The decoder layer has two multi-head attention layers, `self_attention` and `attention`. The former applies the attention algorithm to the target sequences, while the latter applies the algorithm between the target and source sequences.

In [12]:
class DecoderLayer(nn.Module):
    
    def __init__(self, 
                 emb_dim, 
                 n_heads, 
                 ff_dim, 
                 dropout, 
                 device):
        
        super().__init__()
        
        self.self_attention      = MultiHeadAttention(emb_dim, n_heads, dropout, device)
        self.self_attention_norm = nn.LayerNorm(emb_dim)
        
        self.attention           = MultiHeadAttention(emb_dim, n_heads, dropout, device)
        self.attention_norm      = nn.LayerNorm(emb_dim)
        
        self.feedforward         = Feedforward(emb_dim, ff_dim, dropout)
        self.feedforward_norm    = nn.LayerNorm(emb_dim)
        
        self.dropout = nn.Dropout(dropout)
        
    def forward(self, trg, src, trg_mask, src_mask):
        # trg      : [batch size, trg len, emb dim]
        # src      : [batch size, src len, emb dim]
        # trg_mask : [batch size, 1, trg len, trg len]
        # src_mask : [batch size, 1, 1, src len]
        
        # compute attention over embedded target sequences.
        # distinguish between trg and trg_, since the former 
        # is needed later for residual connections.
        trg_ = self.self_attention(trg, trg, trg, trg_mask)
        # trg_: [batch_size, trg_len, emb_dim]
        
        trg_ = self.dropout(trg_)
        
        # residual connection and layer norm
        # ?? trg has not had the target mask applied, so the
        # residual connection must surely dilute the effect of
        # of the masked tensor trg_ ??
        trg  = self.self_attention_norm(trg + trg_)
        # trg: [batch_size, trg_len, emb_dim]
            
        # target/source attention
        trg_ = self.attention(trg, src, src, src_mask)
        # trg_: [batch_size, trg_len, emb_dim]
        
        trg_ = self.dropout(trg_)
        
        # residual connection and layer norm
        trg  = self.attention_norm(trg + trg_)      
        # trg: [batch_size, trg_len, emb_dim]
        
        trg_ = self.feedforward(trg)
        # trg_: [batch_size, trg_len, emb_dim]
        
        trg = self.dropout(trg)
        
        # residual and layer norm
        trg  = self.feedforward_norm(trg + trg_)
        # trg: [batch_size, trg_len, emb_dim]
        
        return trg

### Seq2Seq

The `Seq2Seq` model encapsulates the encoder and decoder and handles the creation of the source and target masks.

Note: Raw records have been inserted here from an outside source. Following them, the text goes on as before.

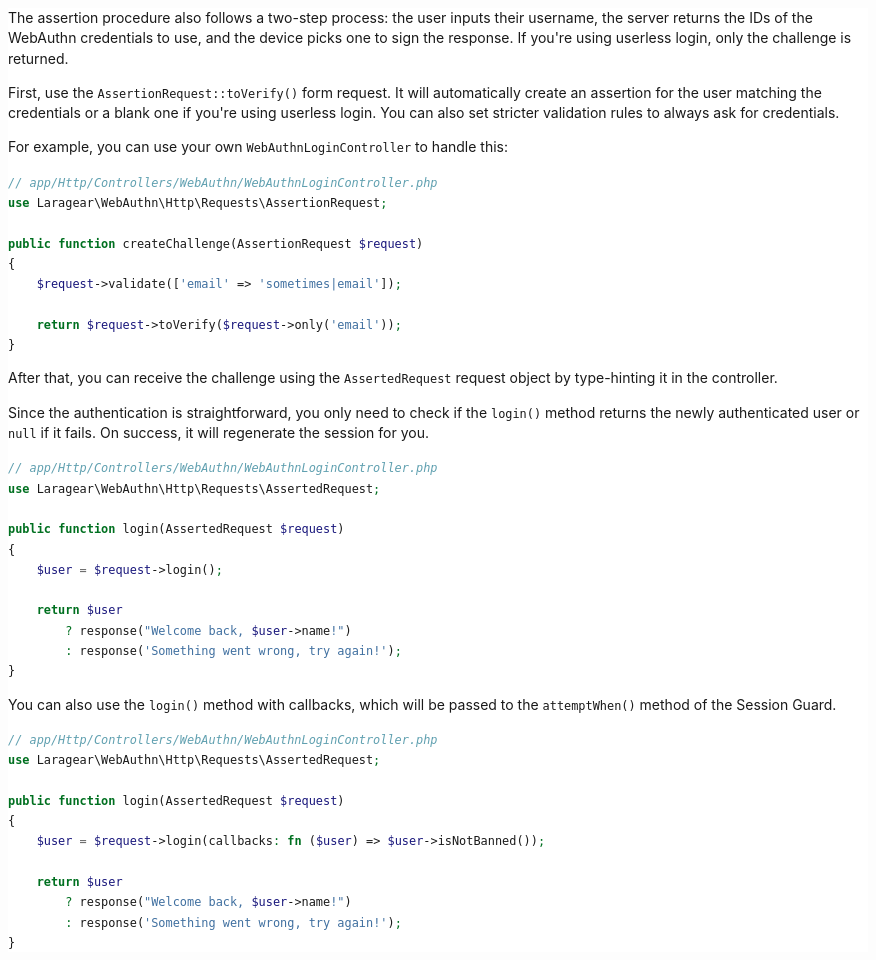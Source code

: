 The assertion procedure also follows a two-step process: the user inputs their username, the server returns the IDs of the WebAuthn credentials to use, and the device picks one to sign the response. If you're using userless login, only the challenge is returned.

First, use the `AssertionRequest::toVerify()` form request. It will automatically create an assertion for the user matching the credentials or a blank one if you're using userless login. You can also set stricter validation rules to always ask for credentials.

For example, you can use your own `WebAuthnLoginController` to handle this:

```php
// app/Http/Controllers/WebAuthn/WebAuthnLoginController.php
use Laragear\WebAuthn\Http\Requests\AssertionRequest;

public function createChallenge(AssertionRequest $request)
{
    $request->validate(['email' => 'sometimes|email']);

    return $request->toVerify($request->only('email'));
}
```

After that, you can receive the challenge using the `AssertedRequest` request object by type-hinting it in the controller.

Since the authentication is straightforward, you only need to check if the `login()` method returns the newly authenticated user or `null` if it fails. On success, it will regenerate the session for you.

```php
// app/Http/Controllers/WebAuthn/WebAuthnLoginController.php
use Laragear\WebAuthn\Http\Requests\AssertedRequest;

public function login(AssertedRequest $request)
{
    $user = $request->login();
    
    return $user 
        ? response("Welcome back, $user->name!")
        : response('Something went wrong, try again!');
}
```

You can also use the `login()` method with callbacks, which will be passed to the `attemptWhen()` method of the Session Guard.

```php
// app/Http/Controllers/WebAuthn/WebAuthnLoginController.php
use Laragear\WebAuthn\Http\Requests\AssertedRequest;

public function login(AssertedRequest $request)
{
    $user = $request->login(callbacks: fn ($user) => $user->isNotBanned());
    
    return $user 
        ? response("Welcome back, $user->name!")
        : response('Something went wrong, try again!');
}
```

The source mask, as described above, masks out `<pad>` tokens: the mask is 1 where the token is *not* a `<pad>` token and 0 if it is. The mask is then unsqueezed so it can be correctly broadcast to tensors of shape **_[batch_size, n_heads, seq_len, seq_len]_**, which appear in the multi-head attention mechanism.

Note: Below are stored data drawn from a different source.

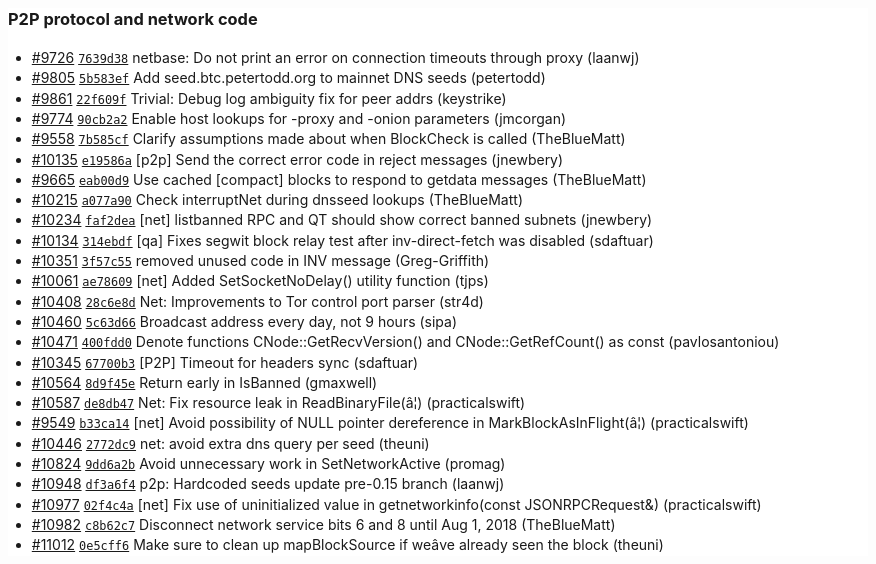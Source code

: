### P2P protocol and network code

  * [#9726](https://github.com/bitcoin/bitcoin/pull/9726) [`7639d38`](https://github.com/bitcoin/bitcoin/commit/7639d38) netbase: Do not print an error on connection timeouts through proxy (laanwj)
  * [#9805](https://github.com/bitcoin/bitcoin/pull/9805) [`5b583ef`](https://github.com/bitcoin/bitcoin/commit/5b583ef) Add seed.btc.petertodd.org to mainnet DNS seeds (petertodd)
  * [#9861](https://github.com/bitcoin/bitcoin/pull/9861) [`22f609f`](https://github.com/bitcoin/bitcoin/commit/22f609f) Trivial: Debug log ambiguity fix for peer addrs (keystrike)
  * [#9774](https://github.com/bitcoin/bitcoin/pull/9774) [`90cb2a2`](https://github.com/bitcoin/bitcoin/commit/90cb2a2) Enable host lookups for -proxy and -onion parameters (jmcorgan)
  * [#9558](https://github.com/bitcoin/bitcoin/pull/9558) [`7b585cf`](https://github.com/bitcoin/bitcoin/commit/7b585cf) Clarify assumptions made about when BlockCheck is called (TheBlueMatt)
  * [#10135](https://github.com/bitcoin/bitcoin/pull/10135) [`e19586a`](https://github.com/bitcoin/bitcoin/commit/e19586a) [p2p] Send the correct error code in reject messages (jnewbery)
  * [#9665](https://github.com/bitcoin/bitcoin/pull/9665) [`eab00d9`](https://github.com/bitcoin/bitcoin/commit/eab00d9) Use cached [compact] blocks to respond to getdata messages (TheBlueMatt)
  * [#10215](https://github.com/bitcoin/bitcoin/pull/10215) [`a077a90`](https://github.com/bitcoin/bitcoin/commit/a077a90) Check interruptNet during dnsseed lookups (TheBlueMatt)
  * [#10234](https://github.com/bitcoin/bitcoin/pull/10234) [`faf2dea`](https://github.com/bitcoin/bitcoin/commit/faf2dea) [net] listbanned RPC and QT should show correct banned subnets (jnewbery)
  * [#10134](https://github.com/bitcoin/bitcoin/pull/10134) [`314ebdf`](https://github.com/bitcoin/bitcoin/commit/314ebdf) [qa] Fixes segwit block relay test after inv-direct-fetch was disabled (sdaftuar)
  * [#10351](https://github.com/bitcoin/bitcoin/pull/10351) [`3f57c55`](https://github.com/bitcoin/bitcoin/commit/3f57c55) removed unused code in INV message (Greg-Griffith)
  * [#10061](https://github.com/bitcoin/bitcoin/pull/10061) [`ae78609`](https://github.com/bitcoin/bitcoin/commit/ae78609) [net] Added SetSocketNoDelay() utility function (tjps)
  * [#10408](https://github.com/bitcoin/bitcoin/pull/10408) [`28c6e8d`](https://github.com/bitcoin/bitcoin/commit/28c6e8d) Net: Improvements to Tor control port parser (str4d)
  * [#10460](https://github.com/bitcoin/bitcoin/pull/10460) [`5c63d66`](https://github.com/bitcoin/bitcoin/commit/5c63d66) Broadcast address every day, not 9 hours (sipa)
  * [#10471](https://github.com/bitcoin/bitcoin/pull/10471) [`400fdd0`](https://github.com/bitcoin/bitcoin/commit/400fdd0) Denote functions CNode::GetRecvVersion() and CNode::GetRefCount() as const (pavlosantoniou)
  * [#10345](https://github.com/bitcoin/bitcoin/pull/10345) [`67700b3`](https://github.com/bitcoin/bitcoin/commit/67700b3) [P2P] Timeout for headers sync (sdaftuar)
  * [#10564](https://github.com/bitcoin/bitcoin/pull/10564) [`8d9f45e`](https://github.com/bitcoin/bitcoin/commit/8d9f45e) Return early in IsBanned (gmaxwell)
  * [#10587](https://github.com/bitcoin/bitcoin/pull/10587) [`de8db47`](https://github.com/bitcoin/bitcoin/commit/de8db47) Net: Fix resource leak in ReadBinaryFile(â¦) (practicalswift)
  * [#9549](https://github.com/bitcoin/bitcoin/pull/9549) [`b33ca14`](https://github.com/bitcoin/bitcoin/commit/b33ca14) [net] Avoid possibility of NULL pointer dereference in MarkBlockAsInFlight(â¦) (practicalswift)
  * [#10446](https://github.com/bitcoin/bitcoin/pull/10446) [`2772dc9`](https://github.com/bitcoin/bitcoin/commit/2772dc9) net: avoid extra dns query per seed (theuni)
  * [#10824](https://github.com/bitcoin/bitcoin/pull/10824) [`9dd6a2b`](https://github.com/bitcoin/bitcoin/commit/9dd6a2b) Avoid unnecessary work in SetNetworkActive (promag)
  * [#10948](https://github.com/bitcoin/bitcoin/pull/10948) [`df3a6f4`](https://github.com/bitcoin/bitcoin/commit/df3a6f4) p2p: Hardcoded seeds update pre-0.15 branch (laanwj)
  * [#10977](https://github.com/bitcoin/bitcoin/pull/10977) [`02f4c4a`](https://github.com/bitcoin/bitcoin/commit/02f4c4a) [net] Fix use of uninitialized value in getnetworkinfo(const JSONRPCRequest&) (practicalswift)
  * [#10982](https://github.com/bitcoin/bitcoin/pull/10982) [`c8b62c7`](https://github.com/bitcoin/bitcoin/commit/c8b62c7) Disconnect network service bits 6 and 8 until Aug 1, 2018 (TheBlueMatt)
  * [#11012](https://github.com/bitcoin/bitcoin/pull/11012) [`0e5cff6`](https://github.com/bitcoin/bitcoin/commit/0e5cff6) Make sure to clean up mapBlockSource if weâve already seen the block (theuni)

The target mask also includes a mask for the `<pad>` tokens. Next, we create a *subsequent* mask, `trg_sub_mask`, using `torch.tril`. This creates a diagonal matrix where the elements above the diagonal are zero and the elements below the diagonal are one. For example, for a target comprising 5 tokens the `trg_sub_mask` will look like this:

$$\begin{matrix}
1 & 0 & 0 & 0 & 0\\
1 & 1 & 0 & 0 & 0\\
1 & 1 & 1 & 0 & 0\\
1 & 1 & 1 & 1 & 0\\
1 & 1 & 1 & 1 & 1\\
\end{matrix}$$

When the mask is applied to a target sequence (a column vector), each token in the target sequence, which corresponds to a row, is associated with the target tokens with non-zero column entries in that row. For example, the first token of the target sequence has the mask **_[1, 0, 0, 0, 0]_**. Therefore, that token is associated with the first target token. The second token of the target sequence has the mask **_[1, 1, 0, 0, 0]_**; therefore, that token is associated with both the first and second target tokens. 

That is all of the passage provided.